Zwischen Hoffnung und Tod: Hosam Katan vor zweien seiner Bilder bei der Ausstellungseröffnung im Neuen Rathaus. - © Andreas Zobe
Zwischen Hoffnung und Tod: Hosam Katan vor zweien seiner Bilder bei der Ausstellungseröffnung im Neuen Rathaus. | © Andreas Zobe

Bielefeld Die Bilder dieses Fotojournalistens gingen um die Welt

Als der Kampf in Syrien losging, griff Hosam Katan zur Kamera und dokumentierte den Alltag der Menschen im zerstörten Aleppo

Ivonne Michel

Bielefeld. Ein Mädchen liegt blutüberströmt auf einer Pritsche, ein Vater hält sein schwer verletztes Baby im Arm, Jugendliche baden lachend in Bombentrichtern, ältere Frauen verkaufen vor Kriegsruinen ihr Gemüse: Fotojournalist Hosam Katan hat Leid und Alltag der Menschen in seiner Heimatstadt Aleppo mit der Kamera festgehalten. Und trotz aller Grausamkeit auch noch einen Funken Hoffnung entdeckt. Seine Bilder, die in internationalen Magazinen veröffentlicht und mehrfach ausgezeichnet wurden, sind jetzt im Neuen Rathaus zu sehen. Unter dem Titel "Yalla Habibi.

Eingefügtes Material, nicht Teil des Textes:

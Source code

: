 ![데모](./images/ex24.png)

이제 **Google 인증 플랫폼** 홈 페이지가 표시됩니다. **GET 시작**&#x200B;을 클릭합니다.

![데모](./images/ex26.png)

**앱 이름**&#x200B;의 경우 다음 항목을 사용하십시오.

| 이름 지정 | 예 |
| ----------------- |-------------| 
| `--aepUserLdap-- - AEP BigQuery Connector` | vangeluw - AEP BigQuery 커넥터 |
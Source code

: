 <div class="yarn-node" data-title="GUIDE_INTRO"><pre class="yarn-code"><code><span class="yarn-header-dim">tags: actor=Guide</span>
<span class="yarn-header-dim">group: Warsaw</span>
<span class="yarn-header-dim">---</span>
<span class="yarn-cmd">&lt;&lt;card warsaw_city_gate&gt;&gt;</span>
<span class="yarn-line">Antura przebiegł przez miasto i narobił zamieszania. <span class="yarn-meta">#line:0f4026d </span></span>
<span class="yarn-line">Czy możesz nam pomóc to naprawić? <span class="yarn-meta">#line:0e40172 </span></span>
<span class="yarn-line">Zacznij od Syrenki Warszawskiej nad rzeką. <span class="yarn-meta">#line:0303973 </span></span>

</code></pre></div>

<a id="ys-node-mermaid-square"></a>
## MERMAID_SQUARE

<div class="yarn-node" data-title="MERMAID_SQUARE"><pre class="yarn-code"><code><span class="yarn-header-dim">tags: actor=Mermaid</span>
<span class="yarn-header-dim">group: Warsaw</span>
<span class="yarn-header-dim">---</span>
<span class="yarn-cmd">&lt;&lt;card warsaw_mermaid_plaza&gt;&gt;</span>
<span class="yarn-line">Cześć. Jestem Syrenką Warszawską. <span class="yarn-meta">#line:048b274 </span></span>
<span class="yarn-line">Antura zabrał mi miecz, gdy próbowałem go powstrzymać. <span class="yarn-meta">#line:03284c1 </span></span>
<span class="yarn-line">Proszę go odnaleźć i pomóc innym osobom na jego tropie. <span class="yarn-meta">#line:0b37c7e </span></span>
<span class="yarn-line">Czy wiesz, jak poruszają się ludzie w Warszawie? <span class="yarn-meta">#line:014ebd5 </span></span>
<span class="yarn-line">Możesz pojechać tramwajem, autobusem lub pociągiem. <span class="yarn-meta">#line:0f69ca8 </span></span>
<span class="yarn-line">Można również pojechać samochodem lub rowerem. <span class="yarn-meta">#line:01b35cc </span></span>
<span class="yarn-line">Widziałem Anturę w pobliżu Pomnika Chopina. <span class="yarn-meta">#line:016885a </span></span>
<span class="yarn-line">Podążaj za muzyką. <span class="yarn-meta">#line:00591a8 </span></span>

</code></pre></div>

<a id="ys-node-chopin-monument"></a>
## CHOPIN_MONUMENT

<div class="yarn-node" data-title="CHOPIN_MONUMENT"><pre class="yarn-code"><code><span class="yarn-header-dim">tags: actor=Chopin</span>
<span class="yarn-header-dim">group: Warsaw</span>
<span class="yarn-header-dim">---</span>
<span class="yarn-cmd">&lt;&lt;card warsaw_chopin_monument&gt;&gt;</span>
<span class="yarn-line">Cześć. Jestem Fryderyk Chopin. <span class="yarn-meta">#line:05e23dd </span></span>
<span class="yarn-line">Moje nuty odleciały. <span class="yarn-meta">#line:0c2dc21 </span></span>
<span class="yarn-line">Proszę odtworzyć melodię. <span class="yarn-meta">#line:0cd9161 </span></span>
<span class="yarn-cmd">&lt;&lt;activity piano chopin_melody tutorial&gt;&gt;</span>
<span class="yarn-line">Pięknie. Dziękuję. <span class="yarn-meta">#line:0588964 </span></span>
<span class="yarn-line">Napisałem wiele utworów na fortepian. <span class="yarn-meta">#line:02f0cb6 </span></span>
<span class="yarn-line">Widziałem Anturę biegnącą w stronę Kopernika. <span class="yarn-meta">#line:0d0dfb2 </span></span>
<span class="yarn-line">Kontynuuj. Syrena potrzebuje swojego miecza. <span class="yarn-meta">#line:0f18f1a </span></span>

Living with War in Aleppo" sind seine Fotos 2017 als Buch unter dem Titel "Yalla Habibi. Living with War in Aleppo" erschienen. Die Bilder zeigen Menschen, die täglich bemüht sind, die Schrecken des Krieges mit etwas Normalität auszugleichen und ihre Würde zu wahren. Gewidmet hat Katan es der in Höxter geborenen Fotojournalistin Anja Niedringhaus, die 2014 bei ihrem Einsatz in Afghanistan erschossen wurde. "Ich habe Hochachtung vor ihr", sagt der 24-Jährige. "Sie hat ihre Heimat verlassen, um aus den Kriegsgebieten zu berichten", sagt er. Sie war 17, als sie begann, für die Lokalredaktion der Neuen Westfälischen in ihrer Heimatstadt Höxter zu arbeiten. Katan 18, als er er anfing, seinen Traum vom Wirtschafts- und Jurastudium verwarf und mit der Kamera als Autodidakt das Leben im Krieg dokumentierte. "Bei den ersten vier Einsätzen habe ich nur geweint", sagt er. Dann aber doch weiterfotografiert. "Weil ich wusste, dass es außer mir kaum Fotojournalisten in Aleppo gab." Weder der IS, Al-Qaida noch die Regierung seien daran interessiert, dass die Wahrheit berichtet werde. Er hat Freunde und Verwandte verloren - nicht aber den Blick für einen Funken Hoffnung in den Augen der geschundenen Menschen. Nach einer schweren Verwundung floh Katan Ende 2015 über die Türkei nach Deutschland und studierte Fotojournalismus in Hannover. Im Sommer zieht er um nach Berlin. Katan arbeitet freiberuflich, unter anderem für die New York Times, Reuters und den Stern.